**About this task:** Which of the lines below mention the word "sizeof"? Pull each one out.

**Records shown:**
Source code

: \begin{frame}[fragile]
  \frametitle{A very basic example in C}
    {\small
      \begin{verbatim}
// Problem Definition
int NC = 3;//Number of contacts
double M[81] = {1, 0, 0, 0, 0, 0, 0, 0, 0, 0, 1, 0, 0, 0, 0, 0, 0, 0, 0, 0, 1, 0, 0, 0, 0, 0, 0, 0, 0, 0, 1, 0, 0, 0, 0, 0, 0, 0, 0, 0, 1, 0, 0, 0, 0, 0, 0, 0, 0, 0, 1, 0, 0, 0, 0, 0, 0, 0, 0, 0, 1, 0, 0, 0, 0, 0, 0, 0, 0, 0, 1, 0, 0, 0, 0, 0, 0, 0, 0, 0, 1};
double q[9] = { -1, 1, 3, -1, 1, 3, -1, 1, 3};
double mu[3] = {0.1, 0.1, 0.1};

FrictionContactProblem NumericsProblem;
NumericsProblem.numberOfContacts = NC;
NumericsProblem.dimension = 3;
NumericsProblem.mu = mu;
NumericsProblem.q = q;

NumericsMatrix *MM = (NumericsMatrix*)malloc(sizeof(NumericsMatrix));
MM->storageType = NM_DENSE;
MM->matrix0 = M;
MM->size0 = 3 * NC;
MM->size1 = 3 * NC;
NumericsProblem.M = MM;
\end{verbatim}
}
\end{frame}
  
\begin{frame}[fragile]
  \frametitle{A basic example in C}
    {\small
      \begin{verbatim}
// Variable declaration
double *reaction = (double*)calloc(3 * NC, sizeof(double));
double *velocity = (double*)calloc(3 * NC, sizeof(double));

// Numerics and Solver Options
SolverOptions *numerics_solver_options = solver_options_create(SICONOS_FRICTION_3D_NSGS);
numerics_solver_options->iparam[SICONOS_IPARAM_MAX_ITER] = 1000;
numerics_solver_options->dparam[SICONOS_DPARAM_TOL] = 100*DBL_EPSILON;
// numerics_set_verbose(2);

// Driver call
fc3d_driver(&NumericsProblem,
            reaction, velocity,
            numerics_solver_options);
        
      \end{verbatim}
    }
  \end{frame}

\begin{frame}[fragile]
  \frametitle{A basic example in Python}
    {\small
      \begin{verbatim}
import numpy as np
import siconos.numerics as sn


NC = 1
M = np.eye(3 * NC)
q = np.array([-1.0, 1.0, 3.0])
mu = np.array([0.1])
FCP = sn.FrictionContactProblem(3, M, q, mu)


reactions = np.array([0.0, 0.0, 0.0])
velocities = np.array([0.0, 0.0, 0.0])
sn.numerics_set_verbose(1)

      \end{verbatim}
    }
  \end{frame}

**Response to the exercise:**
NumericsMatrix *MM = (NumericsMatrix*)malloc(sizeof(NumericsMatrix));
double *reaction = (double*)calloc(3 * NC, sizeof(double));
double *velocity = (double*)calloc(3 * NC, sizeof(double));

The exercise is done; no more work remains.